When I recently bemoaned the domestic state of America, a friend consoled me with the fact that America’s system of government means it is incapable of change. Nothing truly dramatic can happen during a second Trump presidency, despite the election year rise in hyperbole, because the country is eternally stuck in a stalemate. I didn’t really find that comforting. Due to the inability to change, America won’t consider the solution to its epic problem of cultural division: moving to a parliamentary system, in which leaders are removed without ceremony the moment they are deemed a detriment. As for the executive, that individual is a wise, kindly, non-partisan figure without power, who doesn’t punish half the electorate and, so, the electorate doesn’t hate that person in return. Pipe dreams.

1 thought on “MOB BOSS DEMANDS PROTECTION MONEY… QUELLE SURPRISE.

  1. Well, reasoned. Though I can’t imagine the US with a parliamentary system. As we all saw from the inability of House members to agree on a Speaker, Americans aren’t good at creating coalitions. Minority crazies can and will burn down the house (or Senate or country) rather than not get their way or make any concessions.

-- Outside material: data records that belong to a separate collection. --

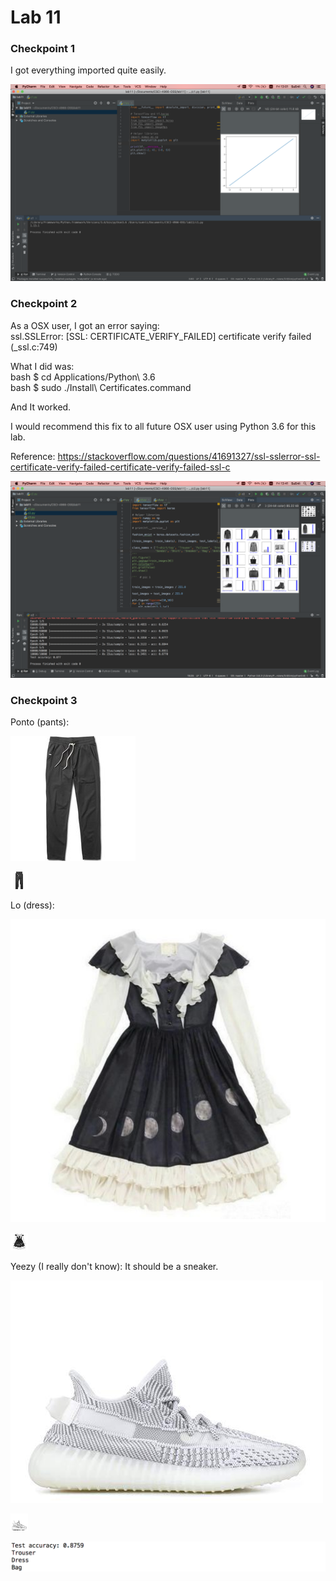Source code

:# Lab 11

### Checkpoint 1

I got everything imported quite easily.

![alttext](c1.png)

### Checkpoint 2

As a OSX user, I got an error saying:  
ssl.SSLError: [SSL: CERTIFICATE_VERIFY_FAILED] certificate verify failed (_ssl.c:749)  

What I did was:  
bash $ cd Applications/Python\ 3.6  
bash $ sudo ./Install\ Certificates.command

And It worked.

I would recommend this fix to all future OSX user using Python 3.6 for this lab.

Reference: https://stackoverflow.com/questions/41691327/ssl-sslerror-ssl-certificate-verify-failed-certificate-verify-failed-ssl-c

![alttext](c2.png)

### Checkpoint 3

Ponto (pants):  

![alttext](ponto.jpg)


![alttext](g1.png)


Lo (dress): 

![alttext](LO.png)

![alttext](g2.png)

Yeezy (I really don't know):
It should be a sneaker.

![alttext](yeezy.jpg)

![alttext](g3.png)


![alttext](c3.png)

    Although it has been extremely painful to have to sit through 4 years of an elected (and sometimes not truly elected) president who seems dangerous or bonkers to around 50% of the population, I don’t trust our many dangerous and bonkers politicians to install new executives whenever they’re displeased. Four years gives the population–even the non-gun-carrying, justice-for-all voters, as well as those who realize they might have made a mistake in the last election–time to get angry and scared enough to start organizing. And it often makes a difference.

    I’m hoping fervently that will be the case in these next elections. People are stepping up, though damn it’s hard to get liberals to stop griping and start acting. And even though Biden might be an elderly, sometimes doddering candidate, I trust him and the people around him. There’s a reason no major Dems are running against him. And the alternative is much much worse.